Lille : des soldats d’une patrouille Sentinelle ouvrent le feu à 3 reprises sur un véhicule, la piste terroriste écartée à ce stade

Une patrouille Sentinelle à Lille, le 2 septembre 2017.
Une patrouille Sentinelle à Lille, le 2 septembre 2017. (PHILIPPE HUGUEN / AFP)

Queue de poisson, tentative de renverser les soldats, passage en force des barrages et fuite à contresens, pneus crevés, sur l'autoroute... Un conducteur a malmené les militaires de l'opération Sentinelle à Lille. Il est toujours recherché.

Les soldats d’une patrouille Sentinelle ont ouvert le feu, sur un véhicule qui circulait dans le quartier des gares à Lille (Nord) dans la nuit de samedi 25 août à dimanche 26 août, vers 21h15, ont appris franceinfo auprès du ministère de l’Intérieur dimanche matin et France Bleu Nord, confirmant une information d’Europe 1.

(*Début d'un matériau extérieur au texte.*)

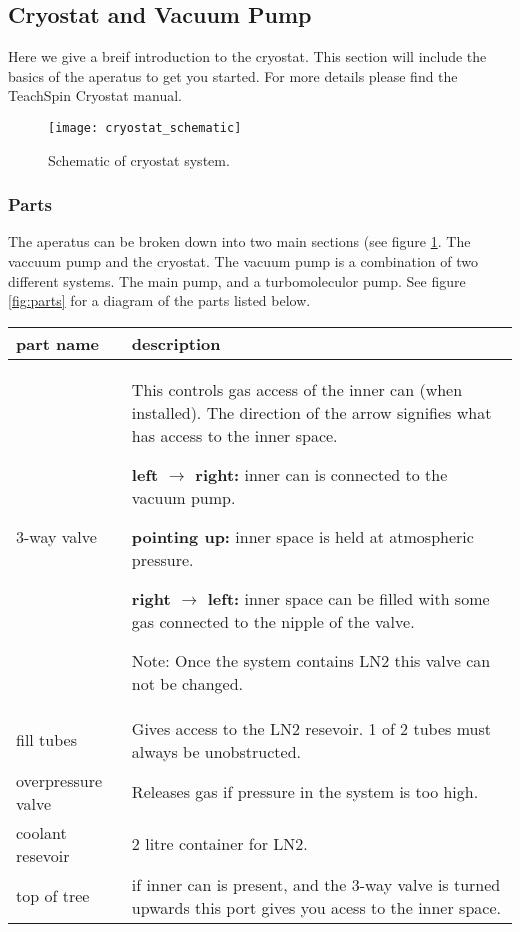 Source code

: \documentclass[m_cmp_sc_manual.tex]{subfiles}
\begin{document}
\subsection{Cryostat and Vacuum Pump}
Here we give a breif introduction to the cryostat. This section will include the
basics of the aperatus to get you started. For more details please find the
TeachSpin Cryostat manual. 

\begin{figure}
  \texttt{[image: cryostat\_schematic]}
  \caption{\label{fig:cryostat} Schematic of cryostat system.}
\end{figure}

\subsubsection{Parts}
The aperatus can be broken down into two main sections (see figure
\ref{fig:cryostat}. The vaccuum pump and the
cryostat. The vacuum pump is a combination of two different systems. The main
pump, and a turbomoleculor pump. See figure \ref{fig:parts} for a diagram of the
parts listed below.

\begin{tabular}{m{4cm}|m{10cm}}
  \hline
  part name & description \\
  \hline
  3-way valve & 
  This controls gas access of the inner can (when installed). The direction of
  the arrow signifies what has access to the inner space. 

  \textbf{left $\rightarrow$ right:} inner can is connected to the vacuum pump.

  \textbf{pointing up:} inner space is held at atmospheric pressure.

  \textbf{right $\rightarrow$ left:} inner space can be filled with some gas connected to the
      nipple of the valve. 

  Note: Once the system contains LN2 this valve can not be changed.\\ 
  \hline
  fill tubes & Gives access to the LN2 resevoir. 1 of 2 tubes must always be
  unobstructed. \\
  \hline
  overpressure valve & Releases gas if pressure in the system is too high.\\
  \hline
  coolant resevoir & 2 litre container for LN2. \\
  \hline
  top of tree & if inner can is present, and the 3-way valve is turned upwards
  this port gives you acess to the inner space. \\
  \hline
\end{tabular}
\end{document}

Le chauffard a tenté d'écraser les soldats

Selon les premiers éléments recueillis par France Bleu Nord, le conducteur de la Renault Mégane a fait une manœuvre jugée menaçante par les soldats alors qu’il roulait sur le boulevard périphérique de Lille, en direction de La Madeleine, commune proche de Lille. Il a fait une queue de poisson aux militaires, avant de tenter de les percuter. Un peu plus loin, la voiture s’est arrêtée à un feu rouge, deux militaires sont descendus pour arrêter le conducteur, qui a fait rugir son moteur. Au moment du passage au feu vert, il a foncé et tenté d'écraser les soldats à plusieurs reprises. "Le conducteur n’a pas obtempéré" et les soldats "après sommations verbales" ont fait feu "quand ils se sont sentis en danger", a précisé la communication de l’état-major. C’est à ce moment-là, que les militaires ont ouvert le feu "à quatre reprises".

Le conducteur a fui sur l'autoroute malgré des pneus crevés et est toujours recherché

Le véhicule a ensuite pris la fuite vers le centre de Lille. Il a forcé les barrages mis en place par la police et malgré les pneus crevés, il s’est engagé à contre-sens sur l’autoroute. La BAC Nord, qui avait pris en chasse la voiture, a renoncé à le poursuivre pour ne pas créer d’accident. Le conducteur, dont le signalement a été transmis, est toujours recherché.

C’est la sécurité publique départementale qui est saisie de l’affaire. A ce stade de l'enquête, la piste terroriste est écartée. L’incident n’a fait aucun blessé parmi les militaires.